Enseñó tantas cosas a tantas y a tantos. La dignidad para afrontar exactamente lo que la vida trae y la valentía de pensar sin nunca sucumbir al cansancio ni a la queja ni a la adversidad, no es la menos fundamental. Pero una cosa será para siempre intransmisible. La sabiduría solamente suya de escuchar lo más incómodo y ser capaz de encontrar precisamente ahí algo que impulse a pensar lo que no había sido pensado antes; el arte de jamás decir lo mismo, de no permitirse la repetición y mostrar siempre el brote de algo nuevo, cuando apenas despunta. Una ética de la discusión sin facilismos, que toma la idea con la que no se comulga por su mejor parte para hacer con ella algo que la excede y la transforma.

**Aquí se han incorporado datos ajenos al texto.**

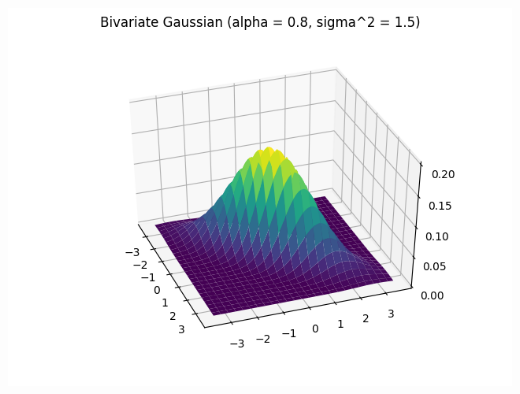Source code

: \documentclass{article}
\begin{document}
\includegraphics[width=\linewidth]{Bivariate Gaussian (alpha = 0.8, sigma^2 = 1.5).png}
\end{document}
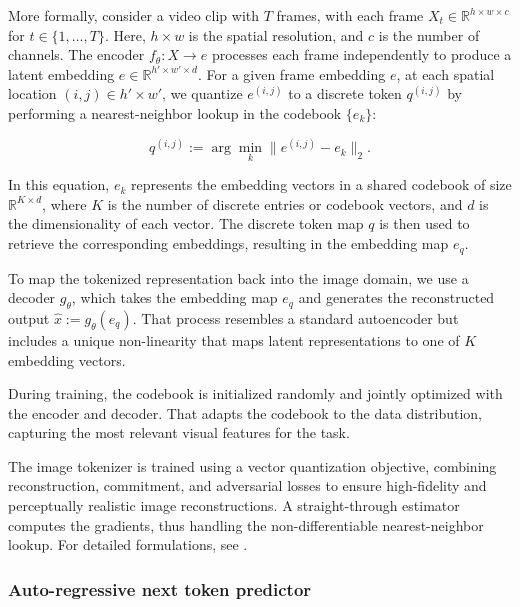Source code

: More formally, consider a video clip with $T$ frames, with each frame $X_t \in \mathbb{R}^{h \times w \times c}$ for $t \in \{1, \dots, T\}$. Here, $h \times w$ is the spatial resolution, and $c$ is the number of channels. The encoder $f_{\theta} : X \rightarrow e$ processes each frame independently to produce a latent embedding $e \in \mathbb{R}^{h' \times w' \times d}$. For a given frame embedding $e$, at each spatial location $(i,j) \in h' \times w'$, we quantize $e^{(i,j)}$ to a discrete token $q^{(i,j)}$ by performing a nearest-neighbor lookup in the codebook $\{e_k\}$:

\begin{equation}
q^{(i,j)} := \arg \min_k \| e^{(i,j)} - e_k \|_2.
\label{eq:nn-lookup}
\end{equation}

In this equation, $e_k$ represents the embedding vectors in a shared codebook of size $\mathbb{R}^{K \times d}$, where $K$ is the number of discrete entries or codebook vectors, and $d$ is the dimensionality of each vector. The discrete token map $q$ is then used to retrieve the corresponding embeddings, resulting in the embedding map $e_q$.

To map the tokenized representation back into the image domain, we use a decoder $g_{\theta}$, which takes the embedding map $e_q$ and generates the reconstructed output $\hat{x} := g_{\theta}(e_q)$.
That process resembles a standard autoencoder but includes a unique non-linearity that maps latent representations to one of $K$ embedding vectors.

During training, the codebook is initialized randomly and jointly optimized with the encoder and decoder. That adapts the codebook to the data distribution, capturing the most relevant visual features for the task.



The image tokenizer is trained using a vector quantization objective, combining reconstruction, commitment, and adversarial losses to ensure high-fidelity and perceptually realistic image reconstructions. A straight-through estimator computes the gradients, thus handling the non-differentiable nearest-neighbor lookup. For detailed formulations, see \cite{sun2024llamagen}.



\subsubsection{Auto-regressive next token predictor}
\label{sec:model:vm:autoregressive}

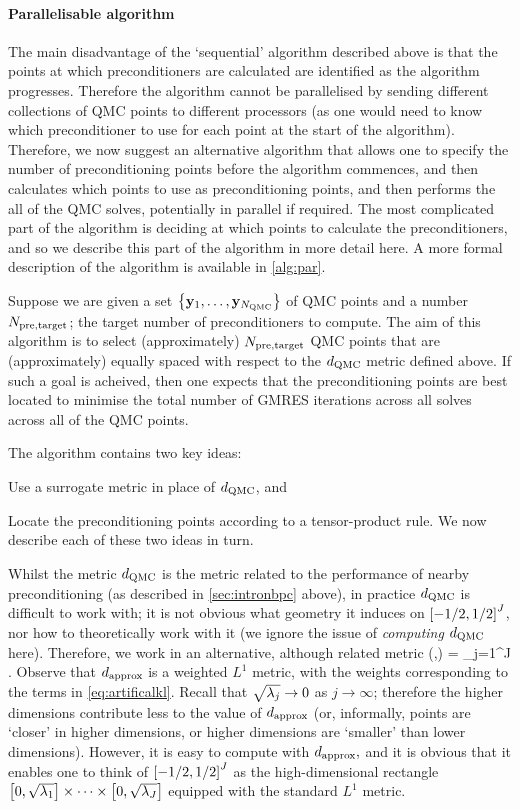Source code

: \paragraph{Parallelisable algorithm} The main disadvantage of the `sequential' algorithm described above is that the points at which preconditioners are calculated are identified as the algorithm progresses. Therefore the algorithm cannot be parallelised by sending different collections of QMC points to different processors (as one would need to know which preconditioner to use for each point at the start of the algorithm). Therefore, we now suggest an alternative algorithm that allows one to specify the number of preconditioning points before the algorithm commences, and then calculates which points to use as preconditioning points, and then performs the all of the QMC solves, potentially in parallel if required. The most complicated part of the algorithm is deciding at which points to calculate the preconditioners, and so we describe this part of the algorithm in more detail here. A more formal description of the algorithm is available in \cref{alg:par}.

Suppose we are given a set $\set{\byo,\ldots,\byNQMC}$ of QMC points and a number $N_{\mathrm{pre,target}}$; the target number of preconditioners to compute. The aim of this algorithm is to select (approximately) $N_{\mathrm{pre,target}}$ QMC points that are (approximately) equally spaced with respect to the $d_{\mathrm{QMC}}$ metric defined above. If such a goal is acheived, then one expects that the preconditioning points are best located to minimise the total number of GMRES iterations across all solves across all of the QMC points.

The algorithm contains two key ideas:
\ben
  \item Use a surrogate metric in place of $d_{\mathrm{QMC}}$, and
\item Locate the preconditioning points according to a tensor-product rule.
  \een
  We now describe each of these two ideas in turn.

  Whilst the metric $d_{\mathrm{QMC}}$ is the metric related to the performance of nearby preconditioning (as described in \cref{sec:intronbpc} above), in practice $d_{\mathrm{QMC}}$ is difficult to work with; it is not obvious what geometry it induces on $\cube{J}$, nor how to theoretically work with it (we ignore the issue of \emph{computing} $d_{\mathrm{QMC}}$ here). Therefore, we work in an alternative, although related metric
  \beqs
\dapprox(\byo,\by) = \sum_{j=1}^{J} \sqrt{\lambdaj} .
\eeqs
Observe that $d_{\mathrm{approx}}$ is a weighted $L^1$ metric, with the weights corresponding to the terms in \cref{eq:artificalkl}. Recall that $\sqrt{\lambda_{j}} \rightarrow 0$ as $j \rightarrow \infty$; therefore the higher dimensions contribute less to the value of $d_{\mathrm{approx}}$ (or, informally, points are `closer' in higher dimensions, or higher dimensions are `smaller' than lower dimensions). However, it is easy to compute with $d_{\mathrm{approx}},$ and it is obvious that it enables one to think of $\cube{J}$ as the high-dimensional rectangle $\mleft[0,\sqrt{\lambdao}\mright]\times\cdots\times\mleft[0,\sqrt{\lambdaJ}\mright]$ equipped with the standard $L^1$ metric.

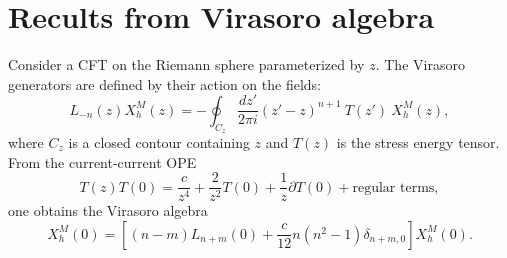 \documentclass[a4paper,11pt]{article}
\begin{document}
\appendix
\section{Recults from Virasoro algebra}\label{app_ward}

Consider a CFT on the Riemann sphere parameterized by $z$.
The Virasoro generators are defined by their action on the fields:
\begin{equation}
\label{vir_ln}
 L_{-n}(z)X^{M}_h(z)=-\oint_{C_{z}}\frac{dz'}{2\pi i}(z'-z)^{n+1}~T(z')~X^{M}_h(z),
\end{equation}
where $C_{z}$ is a closed contour containing $z$ and $T(z)$ is the stress energy tensor. 
From the current-current OPE
\begin{equation}
T(z) T(0)= \frac{c}{z^4}+ \frac{2}{z^2} T(0)+\frac{1}{z}\partial T (0)+\text{regular terms},
\end{equation} 
one obtains the  Virasoro algebra
\begin{equation}
 [L_n(0), L_{m}(0)]X^{M}_h(0) =\left[(n-m) L_{n+m}(0)+\frac{c}{12}n(n^2-1)\delta_{n+m, 0}\right]X^{M}_h(0).
\end{equation}
\end{document}
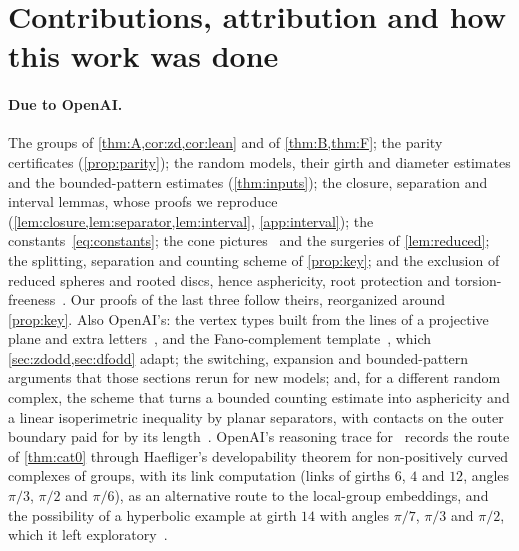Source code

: \documentclass[11pt]{article}
\theoremstyle{definition}
\theoremstyle{plain}
\begin{document}
\section{Contributions, attribution and how this work was done}\label{sec:attribution}

\paragraph{Due to OpenAI.} The groups of \cref{thm:A,cor:zd,cor:lean} and of \cref{thm:B,thm:F}; the parity certificates (\cref{prop:parity}); the random models, their girth and diameter estimates and the bounded-pattern estimates (\cref{thm:inputs}); the closure, separation and interval lemmas, whose proofs we reproduce (\cref{lem:closure,lem:separator,lem:interval}, \cref{app:interval}); the constants~\eqref{eq:constants}; the cone pictures~\cite[Lemma~5.2]{OAI196} and the surgeries of \cref{lem:reduced}; the splitting, separation and counting scheme of \cref{prop:key}; and the exclusion of reduced spheres and rooted discs, hence asphericity, root protection and torsion-freeness~\cite{OAI196,OAI197a,OAI197b}. Our proofs of the last three follow theirs, reorganized around \cref{prop:key}. Also OpenAI's: the vertex types built from the lines of a projective plane and extra letters~\cite[\S2.1]{OAI196}, and the Fano-complement template~\cite[\S3.1]{OAI197a}, which \cref{sec:zdodd,sec:dfodd} adapt; the switching, expansion and bounded-pattern arguments that those sections rerun for new models; and, for a different random complex, the scheme that turns a bounded counting estimate into asphericity and a linear isoperimetric inequality by planar separators, with contacts on the outer boundary paid for by its length~\cite[Thm.~3.1 and Lemma~3.8]{OAI257}. OpenAI's reasoning trace for~\cite{OAI197b} records the route of \cref{thm:cat0} through Haefliger's developability theorem for non-positively curved complexes of groups, with its link computation (links of girths $6$, $4$ and $12$, angles $\pi/3$, $\pi/2$ and $\pi/6$), as an alternative route to the local-group embeddings, and the possibility of a hyperbolic example at girth $14$ with angles $\pi/7$, $\pi/3$ and $\pi/2$, which it left exploratory~\cite[\S\S12, 17 and~21]{OAItrace}.
\end{document}
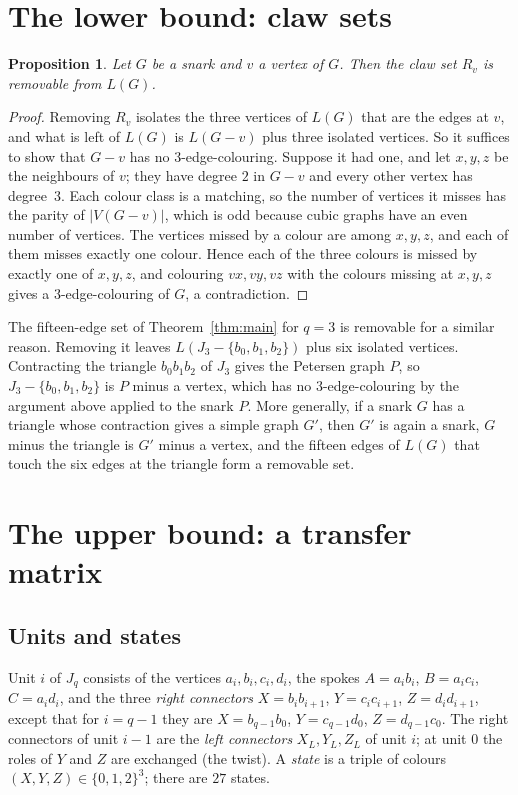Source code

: \documentclass[11pt]{amsart}
\newtheorem{proposition}[theorem]{Proposition}
\theoremstyle{remark}
\begin{document}
\section{The lower bound: claw sets}
\begin{proposition}\label{prop:claw}
Let $G$ be a snark and $v$ a vertex of $G$. Then the claw set $R_v$ is removable from $L(G)$.
\end{proposition}
\begin{proof}
Removing $R_v$ isolates the three vertices of $L(G)$ that are the edges at $v$, and what is left of $L(G)$ is
$L(G-v)$ plus three isolated vertices. So it suffices to show that $G-v$ has no $3$-edge-colouring. Suppose it
had one, and let $x,y,z$ be the neighbours of $v$; they have degree $2$ in $G-v$ and every other vertex has
degree~$3$. Each colour class is a matching, so the number of vertices it misses has the parity of
$|V(G-v)|$, which is odd because cubic graphs have an even number of vertices. The vertices missed by a colour
are among $x,y,z$, and each of them misses exactly one colour. Hence each of the three colours is missed by
exactly one of $x,y,z$, and colouring $vx,vy,vz$ with the colours missing at $x,y,z$ gives a $3$-edge-colouring
of $G$, a contradiction.
\end{proof}

The fifteen-edge set of Theorem~\ref{thm:main} for $q=3$ is removable for a similar reason. Removing it leaves
$L(J_3-\{b_0,b_1,b_2\})$ plus six isolated vertices. Contracting the triangle $b_0b_1b_2$ of $J_3$ gives the
Petersen graph $P$, so $J_3-\{b_0,b_1,b_2\}$ is $P$ minus a vertex, which has no $3$-edge-colouring by the
argument above applied to the snark $P$. More generally, if a snark $G$ has a triangle whose contraction gives a
simple graph $G'$, then $G'$ is again a snark, $G$ minus the triangle is $G'$ minus a vertex, and the fifteen
edges of $L(G)$ that touch the six edges at the triangle form a removable set.

\section{The upper bound: a transfer matrix}
\subsection*{Units and states}
Unit $i$ of $J_q$ consists of the vertices $a_i,b_i,c_i,d_i$, the spokes $A=a_ib_i$, $B=a_ic_i$, $C=a_id_i$, and the
three \emph{right connectors} $X=b_ib_{i+1}$, $Y=c_ic_{i+1}$, $Z=d_id_{i+1}$, except that for $i=q-1$ they are
$X=b_{q-1}b_0$, $Y=c_{q-1}d_0$, $Z=d_{q-1}c_0$. The right connectors of unit $i-1$ are the \emph{left connectors}
$X_L,Y_L,Z_L$ of unit $i$; at unit $0$ the roles of $Y$ and $Z$ are exchanged (the twist). A \emph{state} is a
triple of colours $(X,Y,Z)\in\{0,1,2\}^3$; there are $27$ states.
\end{document}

Cuando murió Néstor Kirchner sentí por primera vez que se podía llorar de tristeza y de felicidad al mismo tiempo. Como dos aguas que se mezclan y a la vez son nítidas. Hasta ese momento no sabía que podía suceder algo así. Hoy siento eso mismo nuevamente. Pero de un modo más cercano. Una enorme gratitud por haber sido contemporáneos de Horacio, haberlo visto vivir, haberlo sentido hablar y haber podido mirar maravillados el nacimiento de tantas ideas para interpretar el mundo justamente cuando el mundo menos se dejaba pensar.
La felicidad le va a ir ganando a la pena. Pero hoy la tristeza es mucha.